Please give the data again in full, exactly as provided.
RECORDS FOR THE TASK: Begin
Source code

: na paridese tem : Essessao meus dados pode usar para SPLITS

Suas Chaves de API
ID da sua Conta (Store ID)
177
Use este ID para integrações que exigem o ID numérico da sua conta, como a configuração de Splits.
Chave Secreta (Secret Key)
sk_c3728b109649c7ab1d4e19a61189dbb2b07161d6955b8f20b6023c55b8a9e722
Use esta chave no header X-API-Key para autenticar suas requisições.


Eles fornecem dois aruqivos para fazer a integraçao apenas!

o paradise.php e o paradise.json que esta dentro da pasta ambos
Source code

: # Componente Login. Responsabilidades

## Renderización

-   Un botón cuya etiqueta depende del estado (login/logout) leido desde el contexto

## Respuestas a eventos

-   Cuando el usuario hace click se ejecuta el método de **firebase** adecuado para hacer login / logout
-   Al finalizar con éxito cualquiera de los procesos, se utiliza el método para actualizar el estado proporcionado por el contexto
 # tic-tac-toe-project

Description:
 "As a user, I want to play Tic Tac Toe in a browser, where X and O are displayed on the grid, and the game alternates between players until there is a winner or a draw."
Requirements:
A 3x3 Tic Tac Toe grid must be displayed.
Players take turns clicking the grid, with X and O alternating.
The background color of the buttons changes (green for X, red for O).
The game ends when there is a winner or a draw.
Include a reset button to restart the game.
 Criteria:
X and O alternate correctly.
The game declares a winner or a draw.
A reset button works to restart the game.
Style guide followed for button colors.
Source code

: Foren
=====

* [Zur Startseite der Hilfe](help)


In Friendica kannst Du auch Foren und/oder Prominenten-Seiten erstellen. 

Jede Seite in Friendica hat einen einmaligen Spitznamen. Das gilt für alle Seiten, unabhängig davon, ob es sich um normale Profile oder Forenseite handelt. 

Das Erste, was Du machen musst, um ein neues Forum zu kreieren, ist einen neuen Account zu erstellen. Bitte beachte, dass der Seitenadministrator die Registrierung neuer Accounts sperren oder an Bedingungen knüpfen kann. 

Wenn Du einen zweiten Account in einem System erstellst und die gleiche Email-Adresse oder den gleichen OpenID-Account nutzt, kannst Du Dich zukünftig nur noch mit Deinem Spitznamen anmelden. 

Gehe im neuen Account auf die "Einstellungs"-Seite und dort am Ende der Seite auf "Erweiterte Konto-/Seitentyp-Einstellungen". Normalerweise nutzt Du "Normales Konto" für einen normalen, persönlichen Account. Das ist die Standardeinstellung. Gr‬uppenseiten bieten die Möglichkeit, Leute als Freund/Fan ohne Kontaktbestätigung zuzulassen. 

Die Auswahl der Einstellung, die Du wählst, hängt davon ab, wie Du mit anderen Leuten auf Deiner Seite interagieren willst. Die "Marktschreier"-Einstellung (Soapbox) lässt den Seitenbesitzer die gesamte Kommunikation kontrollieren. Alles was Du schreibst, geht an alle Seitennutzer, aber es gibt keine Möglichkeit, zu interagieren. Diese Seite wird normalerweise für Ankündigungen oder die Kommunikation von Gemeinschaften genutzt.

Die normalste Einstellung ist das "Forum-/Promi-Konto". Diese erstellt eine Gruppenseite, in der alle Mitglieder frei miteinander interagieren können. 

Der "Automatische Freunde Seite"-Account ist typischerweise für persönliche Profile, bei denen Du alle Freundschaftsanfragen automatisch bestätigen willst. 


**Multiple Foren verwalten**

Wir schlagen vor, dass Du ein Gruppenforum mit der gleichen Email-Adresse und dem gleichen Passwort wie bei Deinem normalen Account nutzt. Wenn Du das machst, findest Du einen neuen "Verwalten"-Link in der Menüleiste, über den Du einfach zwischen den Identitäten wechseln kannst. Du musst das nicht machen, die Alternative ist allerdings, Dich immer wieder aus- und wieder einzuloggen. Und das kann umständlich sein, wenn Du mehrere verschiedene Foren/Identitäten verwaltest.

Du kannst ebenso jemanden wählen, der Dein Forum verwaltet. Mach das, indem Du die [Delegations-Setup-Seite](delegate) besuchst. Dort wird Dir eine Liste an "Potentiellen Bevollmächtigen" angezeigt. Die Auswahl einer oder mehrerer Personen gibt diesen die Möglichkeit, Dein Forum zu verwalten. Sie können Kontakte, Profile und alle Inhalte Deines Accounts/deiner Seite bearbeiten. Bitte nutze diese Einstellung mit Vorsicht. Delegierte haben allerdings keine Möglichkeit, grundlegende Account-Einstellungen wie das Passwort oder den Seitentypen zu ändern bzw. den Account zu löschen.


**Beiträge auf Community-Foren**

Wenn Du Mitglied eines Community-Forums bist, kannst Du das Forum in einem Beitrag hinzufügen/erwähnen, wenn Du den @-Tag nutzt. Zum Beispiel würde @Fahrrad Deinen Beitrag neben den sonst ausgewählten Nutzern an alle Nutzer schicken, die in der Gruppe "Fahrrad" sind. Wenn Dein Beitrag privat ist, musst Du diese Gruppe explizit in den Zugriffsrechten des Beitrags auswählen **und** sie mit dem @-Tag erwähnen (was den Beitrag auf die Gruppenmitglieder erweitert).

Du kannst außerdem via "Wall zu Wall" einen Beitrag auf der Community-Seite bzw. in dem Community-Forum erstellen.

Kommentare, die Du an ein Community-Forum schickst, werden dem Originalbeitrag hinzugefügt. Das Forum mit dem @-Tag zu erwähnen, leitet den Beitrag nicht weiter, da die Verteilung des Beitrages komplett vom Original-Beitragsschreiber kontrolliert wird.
RECORDS FOR THE TASK: End
— OUTPUT —
Source code

: na paridese tem : Essessao meus dados pode usar para SPLITS

Suas Chaves de API
ID da sua Conta (Store ID)
177
Use este ID para integrações que exigem o ID numérico da sua conta, como a configuração de Splits.
Chave Secreta (Secret Key)
sk_c3728b109649c7ab1d4e19a61189dbb2b07161d6955b8f20b6023c55b8a9e722
Use esta chave no header X-API-Key para autenticar suas requisições.


Eles fornecem dois aruqivos para fazer a integraçao apenas!

o paradise.php e o paradise.json que esta dentro da pasta ambos
Source code

: # Componente Login. Responsabilidades

## Renderización

-   Un botón cuya etiqueta depende del estado (login/logout) leido desde el contexto

## Respuestas a eventos

-   Cuando el usuario hace click se ejecuta el método de **firebase** adecuado para hacer login / logout
-   Al finalizar con éxito cualquiera de los procesos, se utiliza el método para actualizar el estado proporcionado por el contexto
 # tic-tac-toe-project

Description:
 "As a user, I want to play Tic Tac Toe in a browser, where X and O are displayed on the grid, and the game alternates between players until there is a winner or a draw."
Requirements:
A 3x3 Tic Tac Toe grid must be displayed.
Players take turns clicking the grid, with X and O alternating.
The background color of the buttons changes (green for X, red for O).
The game ends when there is a winner or a draw.
Include a reset button to restart the game.
 Criteria:
X and O alternate correctly.
The game declares a winner or a draw.
A reset button works to restart the game.
Style guide followed for button colors.
Source code

: Foren
=====

* [Zur Startseite der Hilfe](help)


In Friendica kannst Du auch Foren und/oder Prominenten-Seiten erstellen. 

Jede Seite in Friendica hat einen einmaligen Spitznamen. Das gilt für alle Seiten, unabhängig davon, ob es sich um normale Profile oder Forenseite handelt. 

Das Erste, was Du machen musst, um ein neues Forum zu kreieren, ist einen neuen Account zu erstellen. Bitte beachte, dass der Seitenadministrator die Registrierung neuer Accounts sperren oder an Bedingungen knüpfen kann. 

Wenn Du einen zweiten Account in einem System erstellst und die gleiche Email-Adresse oder den gleichen OpenID-Account nutzt, kannst Du Dich zukünftig nur noch mit Deinem Spitznamen anmelden. 

Gehe im neuen Account auf die "Einstellungs"-Seite und dort am Ende der Seite auf "Erweiterte Konto-/Seitentyp-Einstellungen". Normalerweise nutzt Du "Normales Konto" für einen normalen, persönlichen Account. Das ist die Standardeinstellung. Gr‬uppenseiten bieten die Möglichkeit, Leute als Freund/Fan ohne Kontaktbestätigung zuzulassen. 

Die Auswahl der Einstellung, die Du wählst, hängt davon ab, wie Du mit anderen Leuten auf Deiner Seite interagieren willst. Die "Marktschreier"-Einstellung (Soapbox) lässt den Seitenbesitzer die gesamte Kommunikation kontrollieren. Alles was Du schreibst, geht an alle Seitennutzer, aber es gibt keine Möglichkeit, zu interagieren. Diese Seite wird normalerweise für Ankündigungen oder die Kommunikation von Gemeinschaften genutzt.

Die normalste Einstellung ist das "Forum-/Promi-Konto". Diese erstellt eine Gruppenseite, in der alle Mitglieder frei miteinander interagieren können. 

Der "Automatische Freunde Seite"-Account ist typischerweise für persönliche Profile, bei denen Du alle Freundschaftsanfragen automatisch bestätigen willst. 


**Multiple Foren verwalten**

Wir schlagen vor, dass Du ein Gruppenforum mit der gleichen Email-Adresse und dem gleichen Passwort wie bei Deinem normalen Account nutzt. Wenn Du das machst, findest Du einen neuen "Verwalten"-Link in der Menüleiste, über den Du einfach zwischen den Identitäten wechseln kannst. Du musst das nicht machen, die Alternative ist allerdings, Dich immer wieder aus- und wieder einzuloggen. Und das kann umständlich sein, wenn Du mehrere verschiedene Foren/Identitäten verwaltest.

Du kannst ebenso jemanden wählen, der Dein Forum verwaltet. Mach das, indem Du die [Delegations-Setup-Seite](delegate) besuchst. Dort wird Dir eine Liste an "Potentiellen Bevollmächtigen" angezeigt. Die Auswahl einer oder mehrerer Personen gibt diesen die Möglichkeit, Dein Forum zu verwalten. Sie können Kontakte, Profile und alle Inhalte Deines Accounts/deiner Seite bearbeiten. Bitte nutze diese Einstellung mit Vorsicht. Delegierte haben allerdings keine Möglichkeit, grundlegende Account-Einstellungen wie das Passwort oder den Seitentypen zu ändern bzw. den Account zu löschen.


**Beiträge auf Community-Foren**

Wenn Du Mitglied eines Community-Forums bist, kannst Du das Forum in einem Beitrag hinzufügen/erwähnen, wenn Du den @-Tag nutzt. Zum Beispiel würde @Fahrrad Deinen Beitrag neben den sonst ausgewählten Nutzern an alle Nutzer schicken, die in der Gruppe "Fahrrad" sind. Wenn Dein Beitrag privat ist, musst Du diese Gruppe explizit in den Zugriffsrechten des Beitrags auswählen **und** sie mit dem @-Tag erwähnen (was den Beitrag auf die Gruppenmitglieder erweitert).

Du kannst außerdem via "Wall zu Wall" einen Beitrag auf der Community-Seite bzw. in dem Community-Forum erstellen.

Kommentare, die Du an ein Community-Forum schickst, werden dem Originalbeitrag hinzugefügt. Das Forum mit dem @-Tag zu erwähnen, leitet den Beitrag nicht weiter, da die Verteilung des Beitrages komplett vom Original-Beitragsschreiber kontrolliert wird.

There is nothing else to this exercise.